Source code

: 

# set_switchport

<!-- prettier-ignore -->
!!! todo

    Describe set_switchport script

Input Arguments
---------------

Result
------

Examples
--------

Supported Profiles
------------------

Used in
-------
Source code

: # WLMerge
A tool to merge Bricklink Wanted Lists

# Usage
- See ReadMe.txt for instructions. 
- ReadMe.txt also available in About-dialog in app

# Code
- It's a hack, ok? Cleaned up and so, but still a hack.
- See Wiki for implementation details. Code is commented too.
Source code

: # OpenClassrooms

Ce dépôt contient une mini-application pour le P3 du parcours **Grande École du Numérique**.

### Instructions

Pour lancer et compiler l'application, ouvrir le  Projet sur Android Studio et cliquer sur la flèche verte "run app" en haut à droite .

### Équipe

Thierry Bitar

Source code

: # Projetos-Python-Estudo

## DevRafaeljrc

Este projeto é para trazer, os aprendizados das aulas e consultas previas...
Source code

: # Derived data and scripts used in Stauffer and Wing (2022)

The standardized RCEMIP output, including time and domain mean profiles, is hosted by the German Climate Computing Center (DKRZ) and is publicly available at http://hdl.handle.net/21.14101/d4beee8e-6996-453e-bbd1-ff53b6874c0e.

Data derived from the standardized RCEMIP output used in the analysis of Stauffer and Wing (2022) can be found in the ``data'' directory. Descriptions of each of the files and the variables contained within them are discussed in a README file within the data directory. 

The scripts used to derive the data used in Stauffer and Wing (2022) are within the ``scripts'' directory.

------------------------------------

**ABOUT THIS TASK**
Preserving every character, copy the records above out again.

**WRITTEN ANSWER**
Source code

: 

# set_switchport

<!-- prettier-ignore -->
!!! todo

    Describe set_switchport script

Input Arguments
---------------

Result
------

Examples
--------

Supported Profiles
------------------

Used in
-------
Source code

: # WLMerge
A tool to merge Bricklink Wanted Lists

# Usage
- See ReadMe.txt for instructions. 
- ReadMe.txt also available in About-dialog in app

# Code
- It's a hack, ok? Cleaned up and so, but still a hack.
- See Wiki for implementation details. Code is commented too.
Source code

: # OpenClassrooms

Ce dépôt contient une mini-application pour le P3 du parcours **Grande École du Numérique**.

### Instructions

Pour lancer et compiler l'application, ouvrir le  Projet sur Android Studio et cliquer sur la flèche verte "run app" en haut à droite .

### Équipe

Thierry Bitar

Source code

: # Projetos-Python-Estudo

## DevRafaeljrc

Este projeto é para trazer, os aprendizados das aulas e consultas previas...
Source code

: # Derived data and scripts used in Stauffer and Wing (2022)

The standardized RCEMIP output, including time and domain mean profiles, is hosted by the German Climate Computing Center (DKRZ) and is publicly available at http://hdl.handle.net/21.14101/d4beee8e-6996-453e-bbd1-ff53b6874c0e.

Data derived from the standardized RCEMIP output used in the analysis of Stauffer and Wing (2022) can be found in the ``data'' directory. Descriptions of each of the files and the variables contained within them are discussed in a README file within the data directory. 

The scripts used to derive the data used in Stauffer and Wing (2022) are within the ``scripts'' directory.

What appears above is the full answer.